I write in a woven mesh of genres I have loved since I could first read and put pen to paper. At this point, I now have a choice to remain in the Gothic, an oft misunderstood, fraught genre, and all the cross-genre pitfalls along the way. I’m interested in expanding into other genres and styles and that will come when organically necessary, but I doubt I’ll ever walk away from what has really made me tick since day one. I have to write about a topic and in a field where I must lavish words, research and meticulous focus. I write because I must. It is my animus, my drive, a spiritual, vital, visceral calling.
Have you ever had a “ghostly” encounter?
Yes. Many. Each has been varied and distinct. Each has found its way one way or another into my books. Any negative, toxic, obsessive, or harmful energy I will automatically reject with shielding, a few choice phrases of scripture, armed with a fierce faith that brooks no audience with that sort of essence. However, the positive old echoes, the protective, the warm, the welcoming—I’ve had wonderful experiences with that sort of spirit and the resonance inside old homes and sites. That’s the stuff that keeps me writing, as I’ll never have all the answers to the divine mysteries of life, death, and between.
What do you hope readers take from this story?
I want readers to dive into the lush setting I so lovingly crafted, and then to fall in love with these characters as much as I have. These all-too-human people do a terribly difficult thing with their lives, for essentially no reward, simply because it is the right thing to do. I want readers to laugh and cry with them, to feel their aches and triumphs as their own. Yes they do incredible, super-heroic things in this moonlit Gothic setting, but I have also tried to make them imminently relatable people.
I particularly hope readers open their whole hearts to Miss Percy, to champion her as an outcast heroine to cherish, as it is her undaunted, passionate, generous heart that makes her strong. Characters don’t have to wield swords to be strong. It is a herculean strength for Percy to go out into a world that deems her a freak every day. It is strength for her to not become embittered and sour in a hateful world. It is strength for her to face down holy terror and do whatever she has to in order protect those she loves, with no weapon other than her heart, wit, language, and light. She is something more special to me than I can describe in anything less than a full series and I pray readers can see that too.

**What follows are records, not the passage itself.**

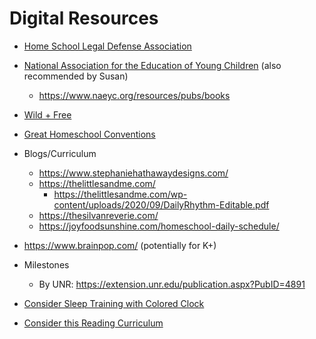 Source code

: # Digital Resources

* [Home School Legal Defense Association](https://hslda.org/)
* [National Association for the Education of Young Children](https://www.naeyc.org/) (also recommended by Susan)
  * https://www.naeyc.org/resources/pubs/books
* [Wild + Free](https://www.bewildandfree.org/) 
* [Great Homeschool Conventions](https://greathomeschoolconventions.com/locations)
* Blogs/Curriculum
  * https://www.stephaniehathawaydesigns.com/
  * https://thelittlesandme.com/
    * https://thelittlesandme.com/wp-content/uploads/2020/09/DailyRhythm-Editable.pdf
  * https://thesilvanreverie.com/
  * https://joyfoodsunshine.com/homeschool-daily-schedule/
  
* https://www.brainpop.com/ (potentially for K+)
* Milestones
  * By UNR: https://extension.unr.edu/publication.aspx?PubID=4891

* [Consider Sleep Training with Colored Clock](https://a.co/d/0jZaSH4)

* [Consider this Reading Curriculum](https://www.amazon.com/dp/B09J8M5XCW?binding=paperback&ref=dbs_dp_sirpi)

Actress, playwright and author Leanna Renee Hieber is the award-winning, bestselling author of Gothic Victorian Fantasy novels for adults and teens. Her Strangely Beautiful saga, beginning with The Strangely Beautiful Tale of Miss Percy Parker, hit Barnes & Noble and Borders Bestseller lists and garnered numerous regional genre awards. This series, reissuing in new, entirely revised editions from Tor, is currently being adapted into a musical theatre production. Leanna’s Magic Most Foul saga began with Darker Still, an American Bookseller’s Association “Indie Next List” pick and a Scholastic Book Club “Highly Recommended” title. Her new Gaslamp Fantasy saga, THE ETERNA FILES, is now available from Tor, with the sequel ETERNA & OMEGA releasing 8/2016. Her short fiction has appeared in numerous anthologies such as Queen Victoria’s Book of Spells, Willful Impropriety, The Mammoth Book of Gaslamp Romance and featured on Tor.com. She is a 4 time Prism Award winner for excellence in the genre of Fantasy Romance. Her books have been selected for national book club editions and translated into many languages. A proud member of performer unions Actors Equity and SAG-AFTRA, she lives in New York City, has been featured in film and television on shows like Boardwalk Empire, works as a ghost tour guide for Boroughs of the Dead and crafts Gothic, Steampunk and Neo-Victorian jewelry on her Etsy store.